◆ **Exercise**
No pictures go into the copy. Write out exactly the lines below from the one containing "and /*t/~$>$~[s] (UPGMA-nocontext, BSGC)." through the one containing "or SPARQL query.".

Stored data
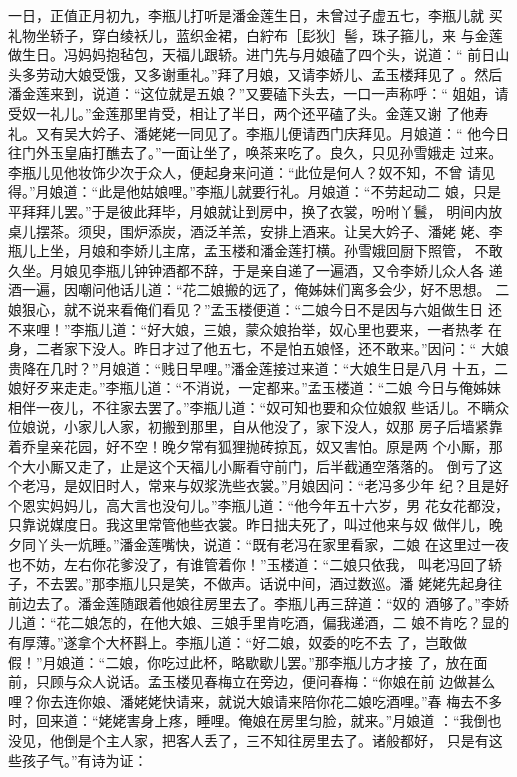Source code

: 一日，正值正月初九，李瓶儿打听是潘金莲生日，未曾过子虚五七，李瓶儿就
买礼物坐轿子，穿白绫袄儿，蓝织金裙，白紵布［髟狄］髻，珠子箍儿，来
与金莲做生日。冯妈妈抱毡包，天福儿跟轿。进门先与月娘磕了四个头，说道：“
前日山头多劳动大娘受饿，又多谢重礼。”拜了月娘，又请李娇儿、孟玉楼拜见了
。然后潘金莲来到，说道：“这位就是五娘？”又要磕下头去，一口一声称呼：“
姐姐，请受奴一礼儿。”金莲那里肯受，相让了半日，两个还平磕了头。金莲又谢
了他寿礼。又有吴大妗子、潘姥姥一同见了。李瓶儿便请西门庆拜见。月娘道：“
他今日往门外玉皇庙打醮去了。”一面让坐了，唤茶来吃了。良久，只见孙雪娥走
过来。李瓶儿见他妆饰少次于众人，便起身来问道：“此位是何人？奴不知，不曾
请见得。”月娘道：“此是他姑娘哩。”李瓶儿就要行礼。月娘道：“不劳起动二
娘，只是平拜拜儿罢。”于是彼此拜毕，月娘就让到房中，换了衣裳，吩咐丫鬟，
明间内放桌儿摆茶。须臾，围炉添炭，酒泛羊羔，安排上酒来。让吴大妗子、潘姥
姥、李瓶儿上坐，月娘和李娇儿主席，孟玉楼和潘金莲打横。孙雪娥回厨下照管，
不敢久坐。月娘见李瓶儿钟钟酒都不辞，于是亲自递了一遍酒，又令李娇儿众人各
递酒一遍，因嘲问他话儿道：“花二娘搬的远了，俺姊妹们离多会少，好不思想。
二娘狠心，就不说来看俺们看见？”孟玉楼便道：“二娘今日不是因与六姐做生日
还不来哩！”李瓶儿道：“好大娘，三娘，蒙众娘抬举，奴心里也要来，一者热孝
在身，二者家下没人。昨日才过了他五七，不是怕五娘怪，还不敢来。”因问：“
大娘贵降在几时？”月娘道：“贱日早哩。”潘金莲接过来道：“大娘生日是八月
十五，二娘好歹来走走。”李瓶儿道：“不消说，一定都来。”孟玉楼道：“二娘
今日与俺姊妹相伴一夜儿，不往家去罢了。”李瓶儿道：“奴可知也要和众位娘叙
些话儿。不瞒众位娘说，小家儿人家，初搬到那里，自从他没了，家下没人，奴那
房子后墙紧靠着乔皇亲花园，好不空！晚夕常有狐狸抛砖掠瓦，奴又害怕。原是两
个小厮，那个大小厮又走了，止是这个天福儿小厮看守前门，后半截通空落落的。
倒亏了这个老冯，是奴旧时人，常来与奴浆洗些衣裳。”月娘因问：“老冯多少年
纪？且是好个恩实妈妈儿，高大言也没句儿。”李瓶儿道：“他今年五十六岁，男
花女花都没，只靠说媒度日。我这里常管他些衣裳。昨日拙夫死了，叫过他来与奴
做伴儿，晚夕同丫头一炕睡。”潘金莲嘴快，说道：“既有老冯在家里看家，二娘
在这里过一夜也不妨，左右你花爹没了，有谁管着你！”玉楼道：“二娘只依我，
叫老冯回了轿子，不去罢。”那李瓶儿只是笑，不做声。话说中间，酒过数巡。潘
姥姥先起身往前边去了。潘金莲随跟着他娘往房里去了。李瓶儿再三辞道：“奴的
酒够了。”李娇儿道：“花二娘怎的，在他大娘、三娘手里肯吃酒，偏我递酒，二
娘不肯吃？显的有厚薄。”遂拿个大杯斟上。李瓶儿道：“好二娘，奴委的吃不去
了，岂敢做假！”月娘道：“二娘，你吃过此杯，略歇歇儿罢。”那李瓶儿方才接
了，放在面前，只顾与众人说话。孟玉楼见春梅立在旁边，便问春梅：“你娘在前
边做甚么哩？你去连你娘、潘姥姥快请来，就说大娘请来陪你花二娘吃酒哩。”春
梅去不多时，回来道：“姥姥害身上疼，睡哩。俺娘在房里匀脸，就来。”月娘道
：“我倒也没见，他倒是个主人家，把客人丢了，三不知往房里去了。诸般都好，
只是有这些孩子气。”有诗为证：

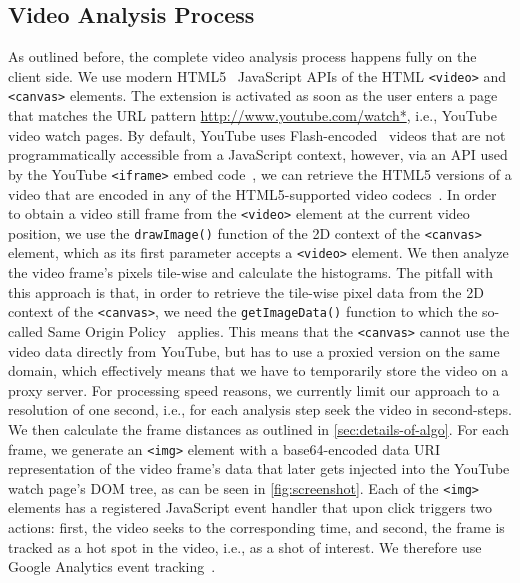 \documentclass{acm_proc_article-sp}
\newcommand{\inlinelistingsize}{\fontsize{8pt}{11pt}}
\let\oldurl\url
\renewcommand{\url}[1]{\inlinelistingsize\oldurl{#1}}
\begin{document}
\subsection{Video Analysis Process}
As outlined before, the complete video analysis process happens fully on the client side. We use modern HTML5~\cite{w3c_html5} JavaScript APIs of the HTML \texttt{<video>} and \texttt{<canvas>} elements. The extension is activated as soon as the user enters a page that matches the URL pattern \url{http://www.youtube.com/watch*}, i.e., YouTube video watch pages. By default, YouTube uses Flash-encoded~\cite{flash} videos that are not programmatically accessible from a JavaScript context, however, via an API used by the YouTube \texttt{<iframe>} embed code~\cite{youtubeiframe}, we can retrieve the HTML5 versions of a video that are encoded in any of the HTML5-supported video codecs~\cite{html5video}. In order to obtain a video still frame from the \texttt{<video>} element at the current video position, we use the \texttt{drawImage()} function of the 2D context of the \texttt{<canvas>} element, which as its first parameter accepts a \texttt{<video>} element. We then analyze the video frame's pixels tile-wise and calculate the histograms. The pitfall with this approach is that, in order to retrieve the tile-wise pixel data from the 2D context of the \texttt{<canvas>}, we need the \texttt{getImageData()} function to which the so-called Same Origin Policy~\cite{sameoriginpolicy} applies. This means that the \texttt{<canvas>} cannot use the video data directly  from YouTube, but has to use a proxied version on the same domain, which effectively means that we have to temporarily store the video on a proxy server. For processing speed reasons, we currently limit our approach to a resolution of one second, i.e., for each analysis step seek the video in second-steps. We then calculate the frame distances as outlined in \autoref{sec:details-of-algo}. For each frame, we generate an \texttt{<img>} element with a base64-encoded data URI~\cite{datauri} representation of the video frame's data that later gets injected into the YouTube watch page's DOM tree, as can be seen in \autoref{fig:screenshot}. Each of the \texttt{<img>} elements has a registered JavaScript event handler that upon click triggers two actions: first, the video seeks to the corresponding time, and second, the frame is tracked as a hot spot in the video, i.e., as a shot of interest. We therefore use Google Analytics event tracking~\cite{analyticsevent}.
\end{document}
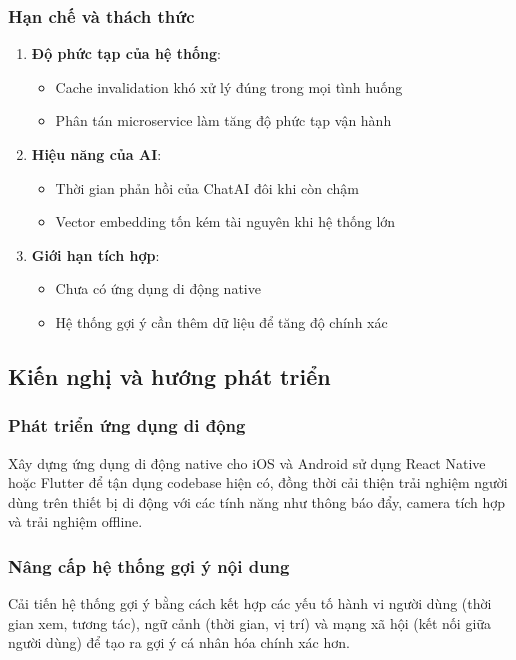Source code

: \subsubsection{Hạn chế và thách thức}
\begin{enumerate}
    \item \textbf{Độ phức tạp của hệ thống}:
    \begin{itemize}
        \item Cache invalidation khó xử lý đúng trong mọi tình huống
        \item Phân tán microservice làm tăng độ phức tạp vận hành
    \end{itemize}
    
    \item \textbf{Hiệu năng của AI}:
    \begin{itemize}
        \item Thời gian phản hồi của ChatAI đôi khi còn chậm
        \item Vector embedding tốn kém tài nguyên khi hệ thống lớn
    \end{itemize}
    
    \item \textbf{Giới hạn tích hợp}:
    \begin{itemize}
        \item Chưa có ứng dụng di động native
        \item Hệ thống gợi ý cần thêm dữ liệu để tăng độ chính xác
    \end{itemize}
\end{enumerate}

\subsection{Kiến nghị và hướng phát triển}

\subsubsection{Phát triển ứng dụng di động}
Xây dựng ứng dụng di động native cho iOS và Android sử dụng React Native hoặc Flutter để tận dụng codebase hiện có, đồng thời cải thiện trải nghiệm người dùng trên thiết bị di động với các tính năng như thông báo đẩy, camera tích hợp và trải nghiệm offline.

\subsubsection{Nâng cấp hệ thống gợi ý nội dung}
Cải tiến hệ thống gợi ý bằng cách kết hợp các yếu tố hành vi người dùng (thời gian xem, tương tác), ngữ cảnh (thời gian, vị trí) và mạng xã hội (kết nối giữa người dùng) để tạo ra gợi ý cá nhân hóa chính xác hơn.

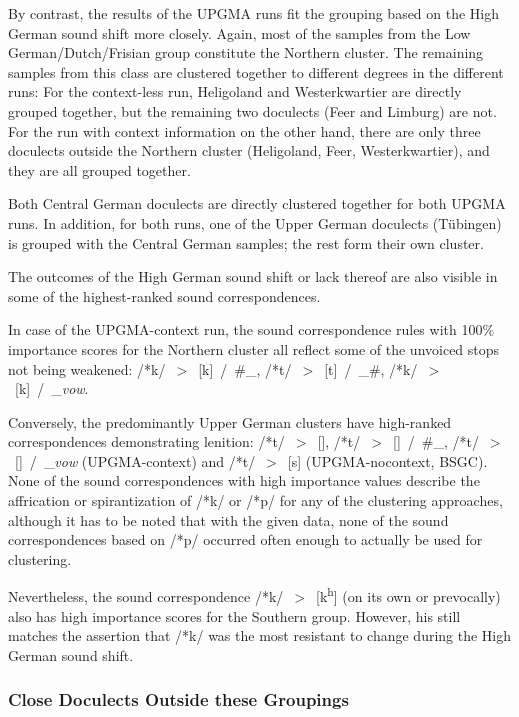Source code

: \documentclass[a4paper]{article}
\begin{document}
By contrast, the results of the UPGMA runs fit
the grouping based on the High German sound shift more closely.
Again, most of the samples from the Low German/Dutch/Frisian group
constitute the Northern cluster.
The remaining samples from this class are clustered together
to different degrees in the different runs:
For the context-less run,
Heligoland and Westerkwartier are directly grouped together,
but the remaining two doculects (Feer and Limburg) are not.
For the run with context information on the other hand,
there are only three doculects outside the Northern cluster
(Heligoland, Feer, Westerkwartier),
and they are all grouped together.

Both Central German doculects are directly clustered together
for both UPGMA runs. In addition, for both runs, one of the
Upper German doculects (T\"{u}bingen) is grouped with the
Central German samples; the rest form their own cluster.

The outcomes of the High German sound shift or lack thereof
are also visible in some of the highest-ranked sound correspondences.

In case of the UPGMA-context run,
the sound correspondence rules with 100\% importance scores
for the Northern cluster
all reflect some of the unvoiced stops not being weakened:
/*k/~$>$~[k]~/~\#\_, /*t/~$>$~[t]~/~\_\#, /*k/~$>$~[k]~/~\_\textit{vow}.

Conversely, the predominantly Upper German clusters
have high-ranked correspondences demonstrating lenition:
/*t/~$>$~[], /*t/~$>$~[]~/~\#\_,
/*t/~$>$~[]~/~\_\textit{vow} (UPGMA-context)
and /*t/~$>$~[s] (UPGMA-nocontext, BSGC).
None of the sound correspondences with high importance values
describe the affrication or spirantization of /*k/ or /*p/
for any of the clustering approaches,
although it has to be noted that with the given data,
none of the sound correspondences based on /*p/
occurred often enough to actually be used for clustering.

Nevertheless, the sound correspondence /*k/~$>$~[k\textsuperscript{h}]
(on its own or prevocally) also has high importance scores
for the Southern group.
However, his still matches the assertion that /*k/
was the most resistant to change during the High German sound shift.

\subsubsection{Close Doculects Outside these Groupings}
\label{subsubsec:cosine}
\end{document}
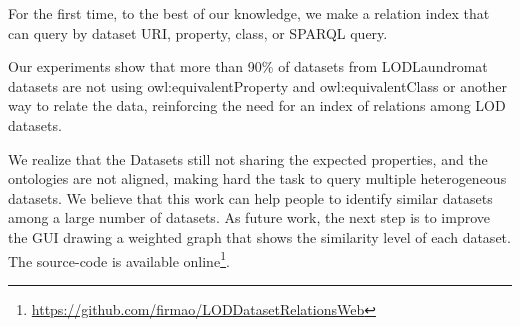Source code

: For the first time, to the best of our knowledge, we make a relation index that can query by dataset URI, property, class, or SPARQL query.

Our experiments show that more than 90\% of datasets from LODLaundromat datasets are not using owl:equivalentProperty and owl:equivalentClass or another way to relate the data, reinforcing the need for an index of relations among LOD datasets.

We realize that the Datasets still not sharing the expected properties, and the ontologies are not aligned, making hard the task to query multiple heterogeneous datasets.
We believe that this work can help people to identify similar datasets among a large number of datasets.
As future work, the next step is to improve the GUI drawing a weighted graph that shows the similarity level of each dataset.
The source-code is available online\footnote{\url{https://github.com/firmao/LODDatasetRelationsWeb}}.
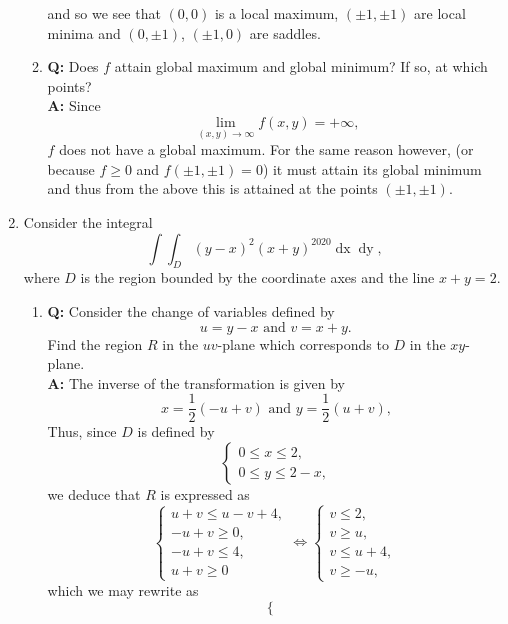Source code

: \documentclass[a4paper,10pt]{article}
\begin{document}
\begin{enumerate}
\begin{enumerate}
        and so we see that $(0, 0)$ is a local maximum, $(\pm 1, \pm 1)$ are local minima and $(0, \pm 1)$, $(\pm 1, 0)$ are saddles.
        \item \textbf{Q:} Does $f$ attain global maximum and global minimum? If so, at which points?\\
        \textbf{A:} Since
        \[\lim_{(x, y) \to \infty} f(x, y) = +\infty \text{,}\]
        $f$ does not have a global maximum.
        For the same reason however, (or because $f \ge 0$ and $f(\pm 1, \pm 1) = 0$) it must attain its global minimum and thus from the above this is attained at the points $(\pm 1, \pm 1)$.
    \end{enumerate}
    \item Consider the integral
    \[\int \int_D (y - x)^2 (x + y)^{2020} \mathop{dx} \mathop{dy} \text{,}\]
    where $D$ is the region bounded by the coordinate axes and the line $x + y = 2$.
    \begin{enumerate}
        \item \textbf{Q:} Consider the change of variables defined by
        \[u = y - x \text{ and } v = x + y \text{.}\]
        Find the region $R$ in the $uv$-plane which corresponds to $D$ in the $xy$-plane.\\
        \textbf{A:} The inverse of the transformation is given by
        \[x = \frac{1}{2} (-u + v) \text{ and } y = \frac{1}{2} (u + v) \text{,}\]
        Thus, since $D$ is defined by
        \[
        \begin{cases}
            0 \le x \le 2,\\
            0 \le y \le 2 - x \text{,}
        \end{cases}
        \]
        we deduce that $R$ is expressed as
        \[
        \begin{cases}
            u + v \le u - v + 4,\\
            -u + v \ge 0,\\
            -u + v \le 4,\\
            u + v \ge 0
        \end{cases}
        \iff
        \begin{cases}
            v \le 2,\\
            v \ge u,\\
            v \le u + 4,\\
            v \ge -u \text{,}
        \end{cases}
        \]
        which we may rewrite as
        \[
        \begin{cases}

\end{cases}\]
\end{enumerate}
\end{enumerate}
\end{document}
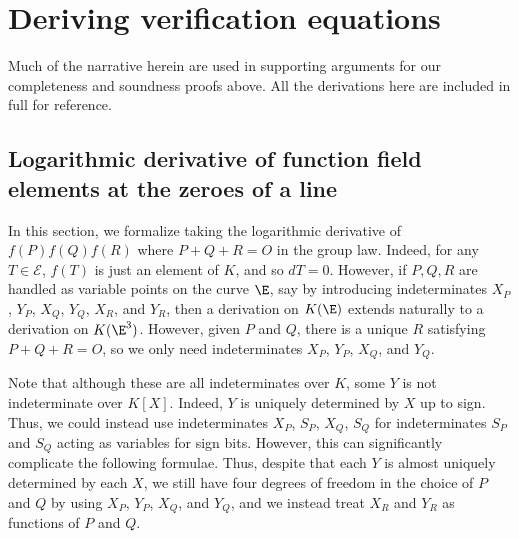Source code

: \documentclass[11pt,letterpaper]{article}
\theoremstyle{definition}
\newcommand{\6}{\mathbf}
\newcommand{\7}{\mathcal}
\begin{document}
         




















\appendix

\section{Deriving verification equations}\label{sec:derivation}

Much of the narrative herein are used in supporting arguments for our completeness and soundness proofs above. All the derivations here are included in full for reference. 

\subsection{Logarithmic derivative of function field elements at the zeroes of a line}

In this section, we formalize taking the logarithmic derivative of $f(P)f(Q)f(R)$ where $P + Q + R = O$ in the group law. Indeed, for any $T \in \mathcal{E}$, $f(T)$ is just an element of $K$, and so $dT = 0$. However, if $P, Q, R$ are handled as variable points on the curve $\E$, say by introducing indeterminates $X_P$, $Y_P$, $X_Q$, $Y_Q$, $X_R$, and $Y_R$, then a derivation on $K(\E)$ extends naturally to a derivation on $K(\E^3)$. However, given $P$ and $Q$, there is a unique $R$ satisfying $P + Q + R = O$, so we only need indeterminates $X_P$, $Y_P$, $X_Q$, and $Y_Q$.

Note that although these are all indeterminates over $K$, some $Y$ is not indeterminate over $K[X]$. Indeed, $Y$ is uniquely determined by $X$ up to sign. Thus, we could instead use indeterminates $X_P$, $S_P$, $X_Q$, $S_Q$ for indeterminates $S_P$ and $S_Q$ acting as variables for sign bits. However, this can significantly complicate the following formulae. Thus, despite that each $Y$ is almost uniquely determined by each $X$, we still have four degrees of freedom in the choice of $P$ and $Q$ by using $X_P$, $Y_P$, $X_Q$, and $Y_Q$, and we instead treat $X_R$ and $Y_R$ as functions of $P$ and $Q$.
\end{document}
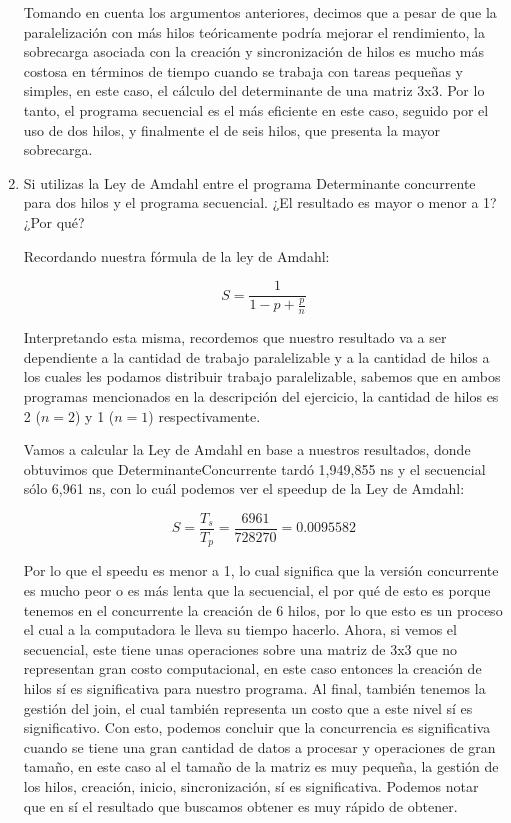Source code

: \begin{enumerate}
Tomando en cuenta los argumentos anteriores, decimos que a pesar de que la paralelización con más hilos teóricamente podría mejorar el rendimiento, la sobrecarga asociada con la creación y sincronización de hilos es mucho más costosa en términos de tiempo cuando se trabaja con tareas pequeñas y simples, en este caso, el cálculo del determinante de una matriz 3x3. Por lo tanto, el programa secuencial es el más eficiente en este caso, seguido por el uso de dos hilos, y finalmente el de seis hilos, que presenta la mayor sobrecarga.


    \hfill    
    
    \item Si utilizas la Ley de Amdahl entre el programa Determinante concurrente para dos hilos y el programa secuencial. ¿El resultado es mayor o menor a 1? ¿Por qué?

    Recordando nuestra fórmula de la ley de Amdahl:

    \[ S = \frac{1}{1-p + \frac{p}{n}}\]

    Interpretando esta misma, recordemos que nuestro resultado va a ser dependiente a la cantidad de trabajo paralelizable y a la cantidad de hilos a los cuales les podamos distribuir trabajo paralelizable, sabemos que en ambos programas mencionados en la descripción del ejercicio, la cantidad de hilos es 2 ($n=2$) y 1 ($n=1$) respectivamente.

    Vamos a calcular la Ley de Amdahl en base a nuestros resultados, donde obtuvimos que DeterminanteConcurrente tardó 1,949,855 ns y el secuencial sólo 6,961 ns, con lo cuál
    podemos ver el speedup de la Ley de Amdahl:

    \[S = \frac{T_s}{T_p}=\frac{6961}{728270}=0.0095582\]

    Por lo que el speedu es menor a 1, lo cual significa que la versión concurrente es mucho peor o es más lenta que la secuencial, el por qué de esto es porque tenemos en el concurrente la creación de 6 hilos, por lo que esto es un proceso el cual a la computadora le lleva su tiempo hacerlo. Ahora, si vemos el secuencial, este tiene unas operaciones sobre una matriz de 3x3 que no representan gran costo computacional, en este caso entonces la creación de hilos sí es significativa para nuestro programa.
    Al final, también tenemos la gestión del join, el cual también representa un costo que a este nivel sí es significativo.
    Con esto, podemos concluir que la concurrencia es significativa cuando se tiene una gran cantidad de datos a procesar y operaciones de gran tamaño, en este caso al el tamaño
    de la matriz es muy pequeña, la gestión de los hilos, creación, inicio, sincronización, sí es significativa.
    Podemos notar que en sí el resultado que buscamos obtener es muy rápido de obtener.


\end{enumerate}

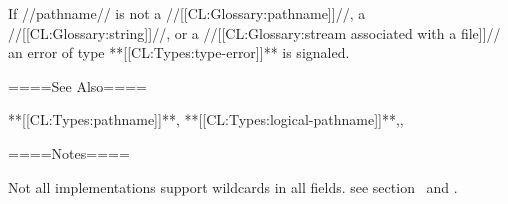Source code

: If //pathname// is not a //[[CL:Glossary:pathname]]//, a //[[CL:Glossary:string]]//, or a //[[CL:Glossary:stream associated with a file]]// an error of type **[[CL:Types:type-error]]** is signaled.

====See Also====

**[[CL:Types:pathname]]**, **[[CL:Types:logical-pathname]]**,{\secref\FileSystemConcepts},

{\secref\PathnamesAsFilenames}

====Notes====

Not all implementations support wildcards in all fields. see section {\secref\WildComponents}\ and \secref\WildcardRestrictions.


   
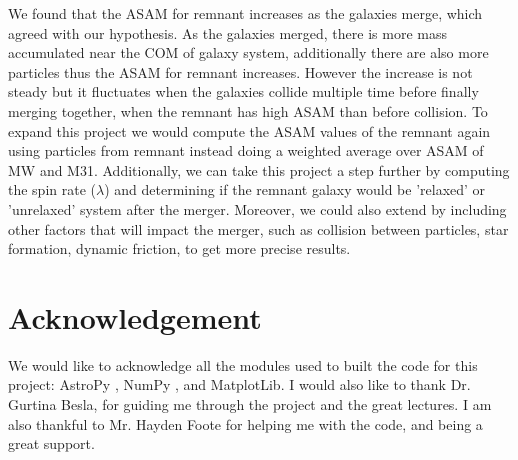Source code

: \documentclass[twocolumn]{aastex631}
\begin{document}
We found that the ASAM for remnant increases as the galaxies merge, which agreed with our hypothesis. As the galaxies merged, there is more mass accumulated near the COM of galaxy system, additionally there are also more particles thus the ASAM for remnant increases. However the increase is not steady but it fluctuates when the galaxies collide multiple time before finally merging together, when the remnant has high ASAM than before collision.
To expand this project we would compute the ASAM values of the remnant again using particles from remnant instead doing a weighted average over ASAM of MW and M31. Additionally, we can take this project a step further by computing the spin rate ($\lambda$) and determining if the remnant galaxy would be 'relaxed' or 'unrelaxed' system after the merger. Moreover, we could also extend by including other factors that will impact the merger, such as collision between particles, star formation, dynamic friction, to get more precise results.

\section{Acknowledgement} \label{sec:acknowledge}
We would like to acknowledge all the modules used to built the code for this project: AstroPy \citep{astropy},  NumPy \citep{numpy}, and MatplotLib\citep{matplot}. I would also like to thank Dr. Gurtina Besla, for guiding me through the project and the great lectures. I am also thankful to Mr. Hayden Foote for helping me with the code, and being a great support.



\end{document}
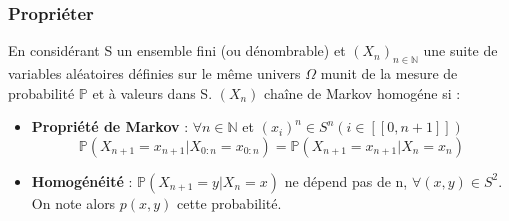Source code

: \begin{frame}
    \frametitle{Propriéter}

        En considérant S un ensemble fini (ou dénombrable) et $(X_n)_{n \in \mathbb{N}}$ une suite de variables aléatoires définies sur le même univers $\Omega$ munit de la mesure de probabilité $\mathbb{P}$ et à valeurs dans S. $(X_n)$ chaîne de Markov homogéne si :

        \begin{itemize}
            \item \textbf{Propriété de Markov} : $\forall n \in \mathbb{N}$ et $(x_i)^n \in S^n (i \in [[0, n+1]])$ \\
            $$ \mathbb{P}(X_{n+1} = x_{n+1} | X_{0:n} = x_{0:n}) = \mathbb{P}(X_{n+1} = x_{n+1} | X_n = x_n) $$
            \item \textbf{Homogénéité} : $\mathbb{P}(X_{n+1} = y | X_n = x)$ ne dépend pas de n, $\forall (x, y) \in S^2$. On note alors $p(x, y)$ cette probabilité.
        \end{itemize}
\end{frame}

◆ **Answer to the exercise**
and /*t/~$>$~[s] (UPGMA-nocontext, BSGC).
None of the sound correspondences with high importance values
describe the affrication or spirantization of /*k/ or /*p/
for any of the clustering approaches,
although it has to be noted that with the given data,
none of the sound correspondences based on /*p/
occurred often enough to actually be used for clustering.

Nevertheless, the sound correspondence /*k/~$>$~[k\textsuperscript{h}]
(on its own or prevocally) also has high importance scores
for the Southern group.
However, his still matches the assertion that /*k/
was the most resistant to change during the High German sound shift.

\subsubsection{Close Doculects Outside these Groupings}
\label{subsubsec:cosine}
\end{document}
Source code

: For the first time, to the best of our knowledge, we make a relation index that can query by dataset URI, property, class, or SPARQL query.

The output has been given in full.